### Work order
Write out the full set of records exactly. Any pictures in them do not belong in the copy.
START Available data
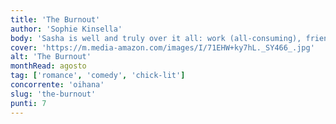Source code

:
 ```yaml
---
title: 'The Burnout'
author: 'Sophie Kinsella'
body: 'Sasha is well and truly over it all: work (all-consuming), friendships (on the back burner), sex-life (non-existent). Sasha has hit a brick wall (literally).Armed with good intentions to drink kale smoothies, try yoga and find solitude, she heads to the Devon resort she loved as a child.'
cover: 'https://m.media-amazon.com/images/I/71EHW+ky7hL._SY466_.jpg'
alt: 'The Burnout'
monthRead: agosto
tag: ['romance', 'comedy', 'chick-lit']
concorrente: 'oihana'
slug: 'the-burnout'
punti: 7
---
```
END Available data
### Response area
Source code

:
 ```yaml
---
title: 'The Burnout'
author: 'Sophie Kinsella'
body: 'Sasha is well and truly over it all: work (all-consuming), friendships (on the back burner), sex-life (non-existent). Sasha has hit a brick wall (literally).Armed with good intentions to drink kale smoothies, try yoga and find solitude, she heads to the Devon resort she loved as a child.'
cover: 'https://m.media-amazon.com/images/I/71EHW+ky7hL._SY466_.jpg'
alt: 'The Burnout'
monthRead: agosto
tag: ['romance', 'comedy', 'chick-lit']
concorrente: 'oihana'
slug: 'the-burnout'
punti: 7
---
```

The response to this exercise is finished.